For internet, USI has installed their fancy modem on the exterior of our house. When I’m lucky, I can almost watch a YouTube video (provided I give it 2-3 minutes to buffer before I try to watch).  uugghhh.

It looks like we’ll be tucking our tails between our legs and heading back to Comcast. I don’t feel good about it at all, but I’m feeling out of options…

Anyone out there been more successful at cutting the cord than we have been? What’s your secret?

HDTV: Not as Free as I Thought it Would Be

Mel and I have been feeling like a couple of suckers for the past few years because we pay Comcast $15 each month for the basic cable package.  That’s the package that gets us about 7 channels that are worth anything: ABC, CBS, NBC, FOX, TBS, and a couple others we watch just because we’re bored.  Most of these channels, you’re supposed to be able to get over-the-air for free in HD.

So we went to Target, and bought a $40 HD antenna, and plugged it in to see what we’d get:.



Ok, fine, we sort of got ABC, but it kept shorting out on us, and wasn’t anywhere near a picture quality we would be happy with..

Oh, Great Internet – what are we doing wrong here?  Do we just need a better antenna?  (before you ask, yes, I’m like 70% sure our TV has a built-in digital tuner)..

P.S. – have y’all seen those commercials for the Amish-made movable fireplace things?  Mel and I may be suckers for paying Comcast for basic cable, but at least we’re not buying THOSE things…

USI Wireless: What’s Your Experience?

So tell me about your experiences with USI Wireless.

I don’t like getting stuck with Comcast’s $42/month cable internet fee, so I’m once again considering USI Wireless, the Minneapolis-wide Wi-Fi service. With the lowest speeds coming in at around $18/month, it’s a lot cheaper. My internet needs are simple – just general web browsing – no gaming or anything, but I am easily frustrated when the internet doesn’t work correctly. Alert readers will recall that I used to be a USI Wireless customer for several months in early 2008, but I found that it did not meet my needs, so I switched to Comcast about one year ago.

I have heard reports, though, that USI Wireless has made modifications to their network that eliminated the need to constantly log onto the network each time you open a browser window and that also eliminated the highly annoying forced logouts (timeouts) every 2 or 3 hours or so. It was my previous experience that USI Wireless made programs that require a continuous internet connection (like weatherbug, email notifications, or instant messaging) completely useless.

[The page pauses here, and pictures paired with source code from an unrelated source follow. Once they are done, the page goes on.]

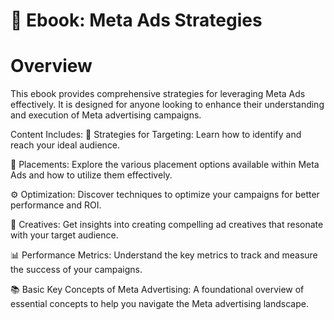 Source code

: # 📘 Ebook: Meta Ads Strategies

# Overview

This ebook provides comprehensive strategies for leveraging Meta Ads effectively. It is designed for anyone looking to enhance their understanding and execution of Meta advertising campaigns.

Content Includes:
🎯 Strategies for Targeting: Learn how to identify and reach your ideal audience.

📍 Placements: Explore the various placement options available within Meta Ads and how to utilize them effectively.

⚙️ Optimization: Discover techniques to optimize your campaigns for better performance and ROI.

🎨 Creatives: Get insights into creating compelling ad creatives that resonate with your target audience.

📊 Performance Metrics: Understand the key metrics to track and measure the success of your campaigns.

📚 Basic Key Concepts of Meta Advertising: A foundational overview of essential concepts to help you navigate the Meta advertising landscape.
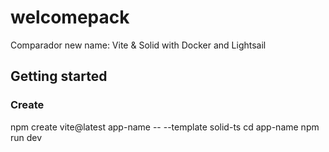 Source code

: # welcomepack

Comparador new name: Vite &amp; Solid with Docker and Lightsail

## Getting started

### Create

npm create vite@latest app-name -- --template solid-ts
cd app-name
npm run dev
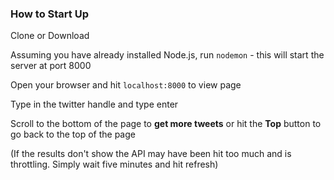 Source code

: 
### How to Start Up

Clone or Download

Assuming you have already installed Node.js, run ``nodemon`` - this will start the server at port 8000

Open your browser and hit ``localhost:8000`` to view page

Type in the twitter handle and type enter

Scroll to the bottom of the page to **get more tweets** or hit the **Top** button to go back to the top of the page

(If the results don't show the API may have been hit too much and is throttling. Simply wait five minutes and hit refresh)
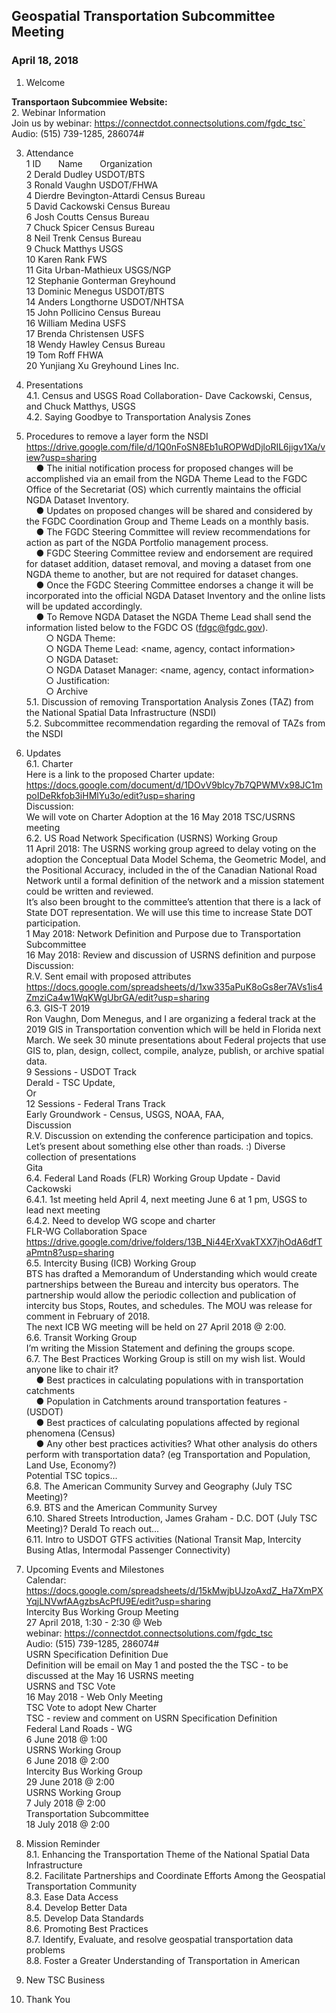
## Geospatial Transportation Subcommittee Meeting
### April 18, 2018
   
1. Welcome   
 
**Transportaon Subcommiee Website:**   
2. Webinar Information   
Join us by webinar: https://connectdot.connectsolutions.com/fgdc_tsc`   
Audio: (515) 739-1285, 286074#   

3. Attendance   
1 ID &nbsp; &nbsp; &nbsp; Name &nbsp; &nbsp; &nbsp; Organization     
2 Derald Dudley  USDOT/BTS   
3 Ronald Vaughn  USDOT/FHWA   
4 Dierdre Bevington-Attardi  Census Bureau   
5 David Cackowski  Census Bureau   
6 Josh Coutts  Census Bureau   
7 Chuck Spicer Census Bureau   
8 Neil Trenk  Census Bureau   
9 Chuck Matthys USGS   
10 Karen Rank  FWS   
11 Gita Urban-Mathieux  USGS/NGP   
12 Stephanie Gonterman  Greyhound   
13 Dominic Menegus  USDOT/BTS   
14 Anders Longthorne   USDOT/NHTSA   
15 John Pollicino  Census Bureau   
16 William Medina  USFS   
17 Brenda Christensen  USFS   
18 Wendy Hawley  Census Bureau   
19 Tom Roff  FHWA   
20 Yunjiang Xu  Greyhound Lines Inc.   

4. Presentations   
4.1. Census and USGS Road Collaboration- Dave Cackowski, Census, and Chuck Matthys,
USGS   
4.2. Saying Goodbye to Transportation Analysis Zones   

5. Procedures to remove a layer form the NSDI   
https://drive.google.com/file/d/1Q0nFoSN8Eb1uROPWdDjloRIL6jigv1Xa/view?usp=sharing   
&nbsp; &nbsp; ● The initial notification process for proposed changes will be accomplished via an email
from the NGDA Theme Lead to the FGDC Office of the Secretariat (OS) which currently
maintains the official NGDA Dataset Inventory.   
&nbsp; &nbsp; ● Updates on proposed changes will be shared and considered by the FGDC Coordination
Group and Theme Leads on a monthly basis.   
&nbsp; &nbsp; ● The FGDC Steering Committee will review recommendations for action as part of the
NGDA Portfolio management process.   
&nbsp; &nbsp; ● FGDC Steering Committee review and endorsement are required for dataset addition,
dataset removal, and moving a dataset from one NGDA theme to another, but are
not required for dataset changes.   
&nbsp; &nbsp; ● Once the FGDC Steering Committee endorses a change it will be incorporated into the
official NGDA Dataset Inventory and the online lists will be updated accordingly.   
&nbsp; &nbsp; ● To Remove NGDA Dataset the NGDA Theme Lead shall send the information listed
below to the FGDC OS (fdgc@fgdc.gov).   
&nbsp; &nbsp; &nbsp; &nbsp; ○ NGDA Theme: <theme name>   
&nbsp; &nbsp; &nbsp; &nbsp; ○ NGDA Theme Lead: <name, agency, contact information>   
&nbsp; &nbsp; &nbsp; &nbsp; ○ NGDA Dataset: <dataset name>  
&nbsp; &nbsp; &nbsp; &nbsp; ○ NGDA Dataset Manager: <name, agency, contact information>  
&nbsp; &nbsp; &nbsp; &nbsp; ○ Justification: <rationale for removal>  
&nbsp; &nbsp; &nbsp; &nbsp; ○ Archive <plan>  
5.1. Discussion of removing Transportation Analysis Zones (TAZ) from the National Spatial
Data Infrastructure (NSDI)   
5.2. Subcommittee recommendation regarding the removal of TAZs from the NSDI   
 
6. Updates   
6.1. Charter   
Here is a link to the proposed Charter update:   
https://docs.google.com/document/d/1DOvV9blcy7b7QPWMVx98JC1mpoIDeRkfob3iHMlYu3o/edit?usp=sharing   
Discussion:     
We will vote on Charter Adoption at the 16 May 2018 TSC/USRNS meeting   
6.2. US Road Network Specification (USRNS) Working Group   
11 April 2018: The USRNS working group agreed to delay voting on the adoption the Conceptual
Data Model Schema, the Geometric Model, and the Positional Accuracy, included in the of the
Canadian National Road Network until a formal definition of the network and a mission
statement could be written and reviewed.   
It’s also been brought to the committee’s attention that there is a lack of State DOT
representation. We will use this time to increase State DOT participation.   
1 May 2018: Network Definition and Purpose due to Transportation Subcommittee   
16 May 2018: Review and discussion of USRNS definition and purpose   
Discussion:   
R.V. Sent email with proposed attributes  
https://docs.google.com/spreadsheets/d/1xw335aPuK8oGs8er7AVs1is4ZmziCa4w1WqKWgUbrGA/edit?usp=sharing   
6.3. GIS-T 2019   
Ron Vaughn, Dom Menegus, and I are organizing a federal track at the 2019 GIS in
Transportation convention which will be held in Florida next March. We seek 30 minute
presentations about Federal projects that use GIS to, plan, design, collect, compile, analyze,
publish, or archive spatial data.   
9 Sessions - USDOT Track   
Derald - TSC Update,   
Or   
12 Sessions - Federal Trans Track   
Early Groundwork - Census, USGS, NOAA, FAA,   
Discussion   
R.V. Discussion on extending the conference participation and topics. Let’s present about
something else other than roads. :) Diverse collection of presentations    
Gita   
6.4. Federal Land Roads (FLR) Working Group Update - David Cackowski      
6.4.1. 1st meeting held April 4, next meeting June 6 at 1 pm, USGS to lead next meeting   
6.4.2. Need to develop WG scope and charter  
FLR-WG Collaboration Space  
https://drive.google.com/drive/folders/13B_Ni44ErXvakTXX7jhOdA6dfTaPmtn8?usp=sharing  
6.5. Intercity Busing (ICB) Working Group  
BTS has drafted a Memorandum of Understanding which would create partnerships between
the Bureau and intercity bus operators. The partnership would allow the periodic collection and
publication of intercity bus Stops, Routes, and schedules. The MOU was release for comment in
February of 2018.   
The next ICB WG meeting will be held on 27 April 2018 @ 2:00.   
6.6. Transit Working Group   
I’m writing the Mission Statement and defining the groups scope.   
6.7. The Best Practices Working Group is still on my wish list. Would anyone like to chair it?   
&nbsp; &nbsp; ● Best practices in calculating populations with in transportation catchments   
&nbsp; &nbsp; ● Population in Catchments around transportation features - (USDOT)   
&nbsp; &nbsp; ● Best practices of calculating populations affected by regional phenomena (Census)   
&nbsp; &nbsp; ● Any other best practices activities? What other analysis do others perform with
transportation data? (eg Transportation and Population, Land Use, Economy?)   
Potential TSC topics...   
6.8. The American Community Survey and Geography (July TSC Meeting)?  
6.9. BTS and the American Community Survey  
6.10. Shared Streets Introduction, James Graham - D.C. DOT (July TSC Meeting)? Derald To
reach out...  
6.11. Intro to USDOT GTFS activities (National Transit Map, Intercity Busing Atlas, Intermodal
Passenger Connectivity)   
 
7. Upcoming Events and Milestones   
Calendar:  
https://docs.google.com/spreadsheets/d/15kMwjbUJzoAxdZ_Ha7XmPXYqjLNVwfAAgzbsAcPfU9E/edit?usp=sharing   
Intercity Bus Working Group Meeting   
27 April 2018, 1:30 - 2:30 @ Web   
webinar: https://connectdot.connectsolutions.com/fgdc_tsc   
Audio: (515) 739-1285, 286074#   
USRN Specification Definition Due  
Definition will be email on May 1 and posted the the TSC - to be discussed at the May 16 USRNS meeting  
USRNS and TSC Vote  
16 May 2018 - Web Only Meeting  
TSC Vote to adopt New Charter  
TSC - review and comment on USRN Specification Definition  
Federal Land Roads - WG  
6 June 2018 @ 1:00  
USRNS Working Group  
6 June 2018 @ 2:00  
Intercity Bus Working Group  
29 June 2018 @ 2:00  
USRNS Working Group  
7 July 2018 @ 2:00  
Transportation Subcommittee  
18 July 2018 @ 2:00   

8. Mission Reminder  
8.1. Enhancing the Transportation Theme of the National Spatial Data Infrastructure   
8.2. Facilitate Partnerships and Coordinate Efforts Among the Geospatial Transportation Community   
8.3. Ease Data Access   
8.4. Develop Better Data  
8.5. Develop Data Standards  
8.6. Promoting Best Practices  
8.7. Identify, Evaluate, and resolve geospatial transportation data problems  
8.8. Foster a Greater Understanding of Transportation in American  

9. New TSC Business  

10. Thank You   
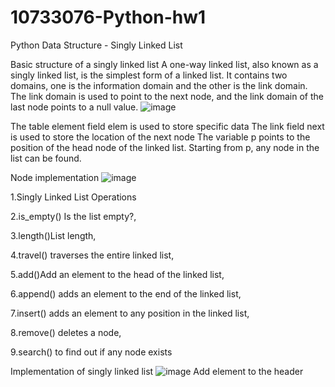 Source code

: # 10733076-Python-hw1
Python Data Structure - Singly Linked List

Basic structure of a singly linked list
A one-way linked list, also known as a singly linked list, is the simplest form of a linked list. It contains two domains, one is the information domain and the other is the link domain. The link domain is used to point to the next node, and the link domain of the last node points to a null value.
![image](https://github.com/user-attachments/assets/6665e08e-15ee-4047-a116-01437b13dfb9)

The table element field elem is used to store specific data
The link field next is used to store the location of the next node
The variable p points to the position of the head node of the linked list. Starting from p, any node in the list can be found.

Node implementation 
![image](https://github.com/user-attachments/assets/ab67f854-c81a-42b7-85ed-f67751c3e3c9)

1.Singly Linked List Operations

2.is_empty() Is the list empty?,

3.length()List length,

4.travel() traverses the entire linked list,

5.add()Add an element to the head of the linked list,

6.append() adds an element to the end of the linked list,

7.insert() adds an element to any position in the linked list,

8.remove() deletes a node,

9.search() to find out if any node exists

Implementation of singly linked list 
![image](https://github.com/user-attachments/assets/a913b316-2607-42ff-b1d5-91190823b9eb)
Add element to the header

I sent an email to USI Wireless asking them to confirm whether this was the case. The reply email I received included only a brief & cryptic response “Indeed things have changed,” followed by a canned message about their pricing information. On a side note, the canned response also indicated that professional intallation was required, as is the use of their preferred modem, neither of which was the case when I was a customer one year ago.

So an open question to all USI Wireless customers: are you still required to log into the USI Wireless network at the beginning of each browsing session or is the service more like a cable internet service where you’re just always connected? Also, how about forced timeouts?

New Internet

I signed up for a new internet service yesterday. I am now a Comcast customer. I’m not very happy about paying over twice as much for internet service now as I was previously paying with US Internet, but I guess you get what you pay for..

After setting it up last night (which took me much longer than it should have… darn windows firewall) I actually enjoyed surfing the interet. It was no longer a painful, drawn out process of never really knowing if I’m still connected to the internet or if I will get the information I want..

Remember when the internet was just a bunch of isolated BBS groups? I do. I used to come home from school and dial into the BBS server (which was probably just some other kid’s computer). I used to play this really sweet text based role-playing game.